- **DATA FOR THIS TASK**
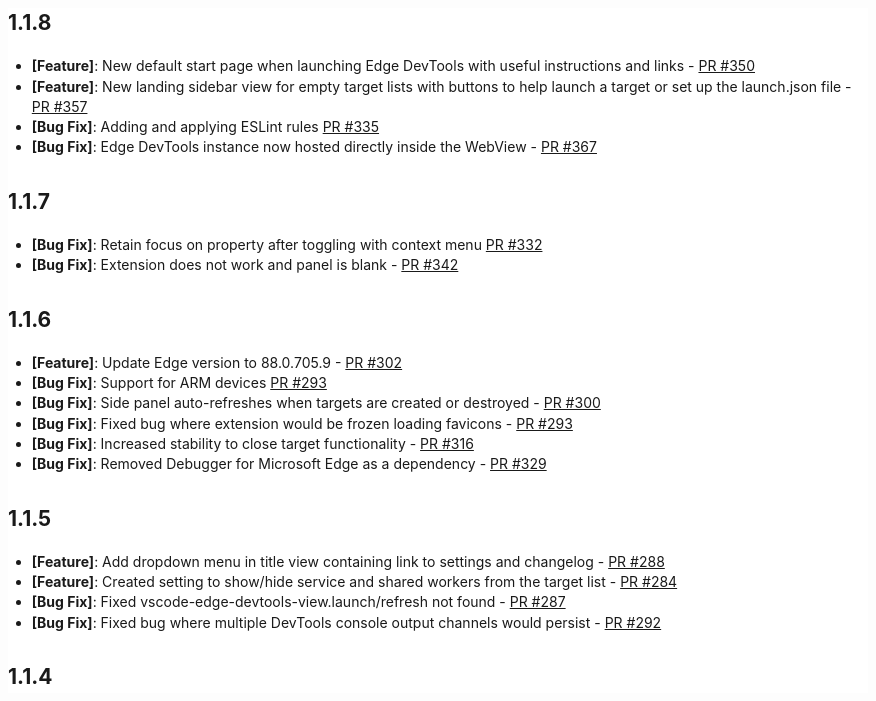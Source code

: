 ## 1.1.8

-   **[Feature]**: New default start page when launching Edge DevTools with
    useful instructions and links -
    [PR #350](https://github.com/microsoft/vscode-edge-devtools/pull/350)
-   **[Feature]**: New landing sidebar view for empty target lists with buttons
    to help launch a target or set up the launch.json file -
    [PR #357](https://github.com/microsoft/vscode-edge-devtools/pull/357)
-   **[Bug Fix]**: Adding and applying ESLint rules [PR #335](https://github.com/microsoft/vscode-edge-devtools/pull/335)
-   **[Bug Fix]**: Edge DevTools instance now hosted directly inside the WebView -
    [PR #367](https://github.com/microsoft/vscode-edge-devtools/pull/367)

## 1.1.7

-   **[Bug Fix]**: Retain focus on property after toggling with context menu [PR #332](https://github.com/microsoft/vscode-edge-devtools/pull/332)
-   **[Bug Fix]**: Extension does not work and panel is blank - [PR #342](https://github.com/microsoft/vscode-edge-devtools/pull/342)

## 1.1.6

-   **[Feature]**: Update Edge version to 88.0.705.9 -
    [PR #302](https://github.com/microsoft/vscode-edge-devtools/pull/302)
-   **[Bug Fix]**: Support for ARM devices [PR #293](https://github.com/microsoft/vscode-edge-devtools/pull/318)
-   **[Bug Fix]**: Side panel auto-refreshes when targets are created or destroyed -
    [PR #300](https://github.com/microsoft/vscode-edge-devtools/pull/300)
-   **[Bug Fix]**: Fixed bug where extension would be frozen loading favicons - [PR #293](https://github.com/microsoft/vscode-edge-devtools/pull/299)
-   **[Bug Fix]**: Increased stability to close target functionality - [PR #316](https://github.com/microsoft/vscode-edge-devtools/pull/316)
-   **[Bug Fix]**: Removed Debugger for Microsoft Edge as a dependency - [PR #329](https://github.com/microsoft/vscode-edge-devtools/pull/329)

## 1.1.5

-   **[Feature]**: Add dropdown menu in title view containing link to settings
    and changelog -
    [PR #288](https://github.com/microsoft/vscode-edge-devtools/pull/288)
-   **[Feature]**: Created setting to show/hide service and shared workers from
    the target list -
    [PR #284](https://github.com/microsoft/vscode-edge-devtools/pull/284)
-   **[Bug Fix]**: Fixed vscode-edge-devtools-view.launch/refresh not found - [PR #287](https://github.com/microsoft/vscode-edge-devtools/pull/287)
-   **[Bug Fix]**: Fixed bug where multiple DevTools console output channels would
    persist - [PR #292](https://github.com/microsoft/vscode-edge-devtools/pull/292)

## 1.1.4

- **TASK OBJECTIVE**
Repeat, word for word, the lines above between the line holding "Edge DevTools with" and the line holding "lists with buttons", inclusive; omit everything else.

- **ANSWER**
-   **[Feature]**: New default start page when launching Edge DevTools with
    useful instructions and links -
    [PR #350](https://github.com/microsoft/vscode-edge-devtools/pull/350)
-   **[Feature]**: New landing sidebar view for empty target lists with buttons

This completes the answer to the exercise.